The convergence of more public attention being paid to corporate behaviour in Canada’s extractive industries can play a heightened roll in economic reconciliation with Indigenous people in Canada. This will address the need for government and business strategies to align, building prosperous partnerships for all Canadians. This study documents the current challenges the mining sector is facing as they aim to improve engagement and offers several recommendations for government, industry and Aboriginal community stakeholders to improve coordination, communication, and partnerships.
“Partnering with Aboriginal suppliers makes sense for many reasons in the mining industry, including capacity development, business network creation, and local employment creation,” says Anthea Darychuk, Project Manager at EWB’s Mining Shared Value initiative. “We’ve seen that Aboriginal suppliers and their employees want to work in their territory, provide services quickly with first-hand knowledge of the local area, and keep the profits from their work in the community.”
The aim of this collaborative study was to investigate the current and best practices for harnessing the potential of procurement contracts within large mining operations for Aboriginal business people and Aboriginal Economic Development Corporations (AEDCs).

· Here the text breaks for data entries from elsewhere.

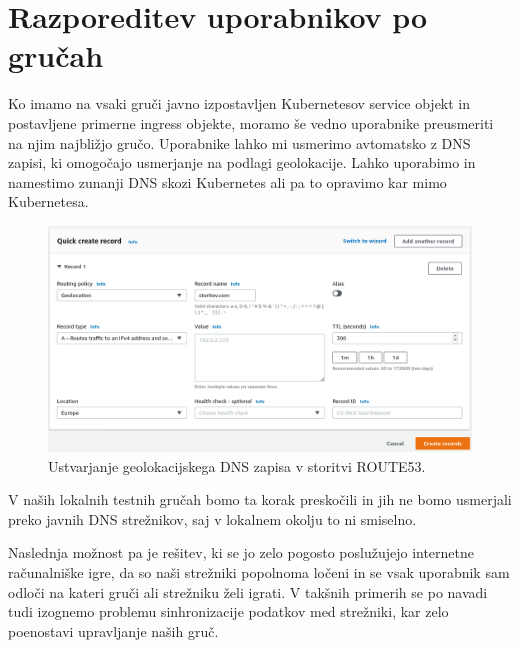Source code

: \documentclass[a4paper, 12pt]{book}
\begin{document}
\section{Razporeditev uporabnikov po gručah}
Ko imamo na vsaki gruči javno izpostavljen Kubernetesov service objekt in postavljene primerne ingress objekte, moramo še vedno uporabnike preusmeriti na njim najbližjo gručo.
Uporabnike lahko mi usmerimo avtomatsko z DNS zapisi, ki omogočajo usmerjanje na podlagi geolokacije.
  Lahko uporabimo in namestimo zunanji DNS skozi Kubernetes ali pa to opravimo kar mimo Kubernetesa.
\begin{figure}[h]
\begin{center}
\includegraphics[width=1.0\textwidth]{images/geolokacijski-dns.png}
\end{center}
\caption{Ustvarjanje geolokacijskega DNS zapisa v storitvi ROUTE53.}
\label{primer-ustvarjanje-geolokacijskega-zapisa}
\end{figure}
V naših lokalnih testnih gručah bomo ta korak preskočili in jih ne bomo usmerjali preko javnih DNS strežnikov, saj v lokalnem okolju to ni smiselno.

Naslednja možnost pa je rešitev, ki se jo zelo pogosto poslužujejo internetne računalniške igre, da so naši strežniki popolnoma ločeni in se vsak uporabnik sam odloči na kateri gruči ali strežniku želi igrati.
V takšnih primerih se po navadi tudi izognemo problemu sinhronizacije podatkov med strežniki, kar zelo poenostavi upravljanje naših gruč.
\end{document}
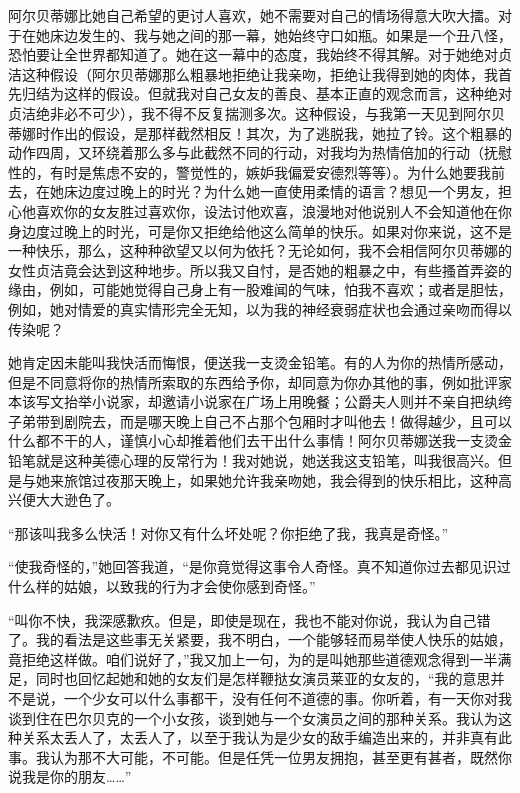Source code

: \par 阿尔贝蒂娜比她自己希望的更讨人喜欢，她不需要对自己的情场得意大吹大擂。对于在她床边发生的、我与她之间的那一幕，她始终守口如瓶。如果是一个丑八怪，恐怕要让全世界都知道了。她在这一幕中的态度，我始终不得其解。对于她绝对贞洁这种假设（阿尔贝蒂娜那么粗暴地拒绝让我亲吻，拒绝让我得到她的肉体，我首先归结为这样的假设。但就我对自己女友的善良、基本正直的观念而言，这种绝对贞洁绝非必不可少），我不得不反复揣测多次。这种假设，与我第一天见到阿尔贝蒂娜时作出的假设，是那样截然相反！其次，为了逃脱我，她拉了铃。这个粗暴的动作四周，又环绕着那么多与此截然不同的行动，对我均为热情倍加的行动（抚慰性的，有时是焦虑不安的，警觉性的，嫉妒我偏爱安德烈等等）。为什么她要我前去，在她床边度过晚上的时光？为什么她一直使用柔情的语言？想见一个男友，担心他喜欢你的女友胜过喜欢你，设法讨他欢喜，浪漫地对他说别人不会知道他在你身边度过晚上的时光，可是你又拒绝给他这么简单的快乐。如果对你来说，这不是一种快乐，那么，这种种欲望又以何为依托？无论如何，我不会相信阿尔贝蒂娜的女性贞洁竟会达到这种地步。所以我又自忖，是否她的粗暴之中，有些搔首弄姿的缘由，例如，可能她觉得自己身上有一股难闻的气味，怕我不喜欢；或者是胆怯，例如，她对情爱的真实情形完全无知，以为我的神经衰弱症状也会通过亲吻而得以传染呢？
\par 她肯定因未能叫我快活而悔恨，便送我一支烫金铅笔。有的人为你的热情所感动，但是不同意将你的热情所索取的东西给予你，却同意为你办其他的事，例如批评家本该写文抬举小说家，却邀请小说家在广场上用晚餐；公爵夫人则并不亲自把纨绔子弟带到剧院去，而是哪天晚上自己不占那个包厢时才叫他去！做得越少，且可以什么都不干的人，谨慎小心却推着他们去干出什么事情！阿尔贝蒂娜送我一支烫金铅笔就是这种美德心理的反常行为！我对她说，她送我这支铅笔，叫我很高兴。但是与她来旅馆过夜那天晚上，如果她允许我亲吻她，我会得到的快乐相比，这种高兴便大大逊色了。
\par “那该叫我多么快活！对你又有什么坏处呢？你拒绝了我，我真是奇怪。”
\par “使我奇怪的，”她回答我道，“是你竟觉得这事令人奇怪。真不知道你过去都见识过什么样的姑娘，以致我的行为才会使你感到奇怪。”
\par “叫你不快，我深感歉疚。但是，即使是现在，我也不能对你说，我认为自己错了。我的看法是这些事无关紧要，我不明白，一个能够轻而易举使人快乐的姑娘，竟拒绝这样做。咱们说好了，”我又加上一句，为的是叫她那些道德观念得到一半满足，同时也回忆起她和她的女友们是怎样鞭挞女演员莱亚的女友的，“我的意思并不是说，一个少女可以什么事都干，没有任何不道德的事。你听着，有一天你对我谈到住在巴尔贝克的一个小女孩，谈到她与一个女演员之间的那种关系。我认为这种关系太丢人了，太丢人了，以至于我认为是少女的敌手编造出来的，并非真有此事。我认为那不大可能，不可能。但是任凭一位男友拥抱，甚至更有甚者，既然你说我是你的朋友……”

The study recommends the creation of a national strategy aligning federal, provincial and industry training programs, as well as for industry to make public targets and report progress on Aboriginal supplier engagement. As procurement contracts are often the first foothold in the door for Aboriginal businesses, the study’s authors recommend that industry associations such as the Mining Association of Canada include Aboriginal procurement content in their guidelines.
“The Partnerships in Procurement Report is a timely and powerful statement on how to improve the potential for working with Indigenous communities in Canada from both sides of the ledger, says JP Gladu, President and CEO, Canadian Council for Aboriginal Business. “We have a responsibility to Aboriginal business, community and leadership to pursue necessary changes that can level business playing fields. Working with Engineers Without Borders on this exceptional report supports the importance and need for collaboration on research that not only informs but leads.”
Attention on Canadian resource company engagement with Aboriginal communities has been increasing nationally and internationally, with recent protests in Canada and the US, turning the spotlight on our own backyards. Understanding the business case for Aboriginal supplier engagement as a means to maintain reliable supply chains and acquire social license is increasingly important and modern operating reality for extractive sector companies working in Canada today.
The report released today, which covers a national study involving eight mining companies and more than 25 Aboriginal businesses, outlines how mining companies and Aboriginal suppliers and AEDCs are navigating procurement partnerships and leveraging the opportunities that arise throughout the mining cycle, including training and capacity building. The study uncovered a complex patchwork of federal and provincial training programs and initiatives targeted at Aboriginal youth and tradespeople which are failing the growing Aboriginal workforce and entrepreneurial business base.
To download the full Partnerships in Procurement report, please visit: www.miningsharedvalue.org
About Mining Shared Value
Mining Shared Value is an Engineers Without Borders (EWB) Canada venture that works to improve the development impacts of mining in developing regions by encouraging and helping the industry to purchase more goods and services locally. EWB is a movement of over 50,000 professional engineers, students, overseas volunteer staff, and supporters across Canada and Africa. We believe that poverty is the product of broken systems that prevent people from realizing their full potential. Beating poverty means making those systems work. EWB is working to do exactly that.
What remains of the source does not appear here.